Almost instantly, the ransomware agent is installed. It begins executing its nefarious script. Each line of code instructs the computer to surrender itself. It’s much like the way a kidnapper seizes upon a victim and takes control of it.
Kidnapping is a Good Metaphor
Like a kidnapping, organizations, whether they pay or not, tend to call the FBI. The hopes are to remove the ransomware and investigate the perpetrators. They don’t realize that the federal government and the FBI do not track the attacks nationwide.
AWARENESS & PREVENTION ARE KEY
When it comes to network security and protecting against ransomware attacks, redundancy is key. It is important to set up and test multiple-layer backups. Ransomware protection should be applied to a mix of security tools.
For example, the first line of defense includes email protection gateways. Email security gateways are designed to prevent the transmission of disruptive emails.
Email Security Gateway provides the first line of defense against ransomware attacks.
Using sophisticated, multi-layered detection systems, email security gateway products, such as those offered by Cisco’s Cloud Email Security or Barracuda Essentials, provide robust protection from advanced threats like spear-phishing, zero-day attacks, malware, and your garden-variety spam.
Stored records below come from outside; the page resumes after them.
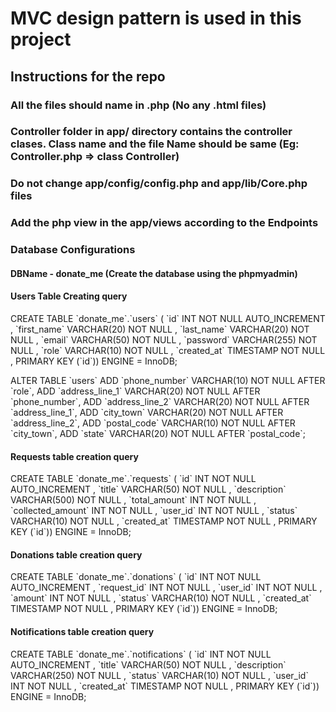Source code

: # MVC design pattern is used in this project

## Instructions for the repo

### All the files should name in .php (No any .html files)

### Controller folder in app/ directory contains the controller clases. Class name and the file Name should be same (Eg: Controller.php => class Controller)

### Do not change app/config/config.php and app/lib/Core.php files

### Add the php view in the app/views according to the Endpoints

### Database Configurations

#### DBName - donate_me (Create the database using the phpmyadmin)

#### Users Table Creating query

CREATE TABLE \`donate_me\`.\`users\` ( \`id\` INT NOT NULL AUTO_INCREMENT , \`first_name\` VARCHAR(20) NOT NULL , \`last_name\` VARCHAR(20) NOT NULL , \`email\` VARCHAR(50) NOT NULL , \`password\` VARCHAR(255) NOT NULL , \`role\` VARCHAR(10) NOT NULL , \`created_at\` TIMESTAMP NOT NULL , PRIMARY KEY (\`id\`)) ENGINE = InnoDB;

ALTER TABLE \`users\` ADD \`phone_number\` VARCHAR(10) NOT NULL AFTER \`role\`, ADD \`address_line_1\` VARCHAR(20) NOT NULL AFTER \`phone_number\`, ADD \`address_line_2\` VARCHAR(20) NOT NULL AFTER \`address_line_1\`, ADD \`city_town\` VARCHAR(20) NOT NULL AFTER \`address_line_2\`, ADD \`postal_code\` VARCHAR(10) NOT NULL AFTER \`city_town\`, ADD \`state\` VARCHAR(20) NOT NULL AFTER \`postal_code\`;

#### Requests table creation query

CREATE TABLE \`donate_me\`.\`requests\` ( \`id\` INT NOT NULL AUTO_INCREMENT , \`title\` VARCHAR(50) NOT NULL , \`description\` VARCHAR(500) NOT NULL , \`total_amount\` INT NOT NULL , \`collected_amount\` INT NOT NULL , \`user_id\` INT NOT NULL , \`status\` VARCHAR(10) NOT NULL , \`created_at\` TIMESTAMP NOT NULL , PRIMARY KEY (\`id\`)) ENGINE = InnoDB;

#### Donations table creation query

CREATE TABLE \`donate_me\`.\`donations\` ( \`id\` INT NOT NULL AUTO_INCREMENT , \`request_id\` INT NOT NULL , \`user_id\` INT NOT NULL , \`amount\` INT NOT NULL , \`status\` VARCHAR(10) NOT NULL , \`created_at\` TIMESTAMP NOT NULL , PRIMARY KEY (\`id\`)) ENGINE = InnoDB;

#### Notifications table creation query

CREATE TABLE \`donate_me\`.\`notifications\` ( \`id\` INT NOT NULL AUTO_INCREMENT , \`title\` VARCHAR(50) NOT NULL , \`description\` VARCHAR(250) NOT NULL , \`status\` VARCHAR(10) NOT NULL , \`user_id\` INT NOT NULL , \`created_at\` TIMESTAMP NOT NULL , PRIMARY KEY (\`id\`)) ENGINE = InnoDB;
Intrusion Detection Systems, (IDSs) are used to detect ransomware’s command-and-control to alert against a ransomware system calling out to a control server. User training is important.
Multiple Layers of Defense Are the Fundations of a Solid Internet Security Strategy
A healthy and complete Internet security strategy includes multiple layers of defense. That is basic. Having a staff of informed people is the cornerstones of such a plan. Programs of on-going learning need to be scheduled overtime. Employees need to be educated on the various threats to network security.
Ransomware incidences are on the rise. These kinds of attacks have cost billions of dollars in damages. In some cases, ransomware attacks have even threatened lives.
Knowledge is Power
Protection begins with informing yourself and your employees. Stay up-to-date on the latest information. Learn how ransomware attacks occur. Understand how you can protect yourself and your organization from this kind of intruder.
We’ll be exploring this important topic in future blogs. For example, we’ll explain how to protect yourself against ransomware attacks in Office 365. If you’d like us to tackle a specific question dealing with ransomware, please let us know.
In the meantime, be careful and stay alert out there.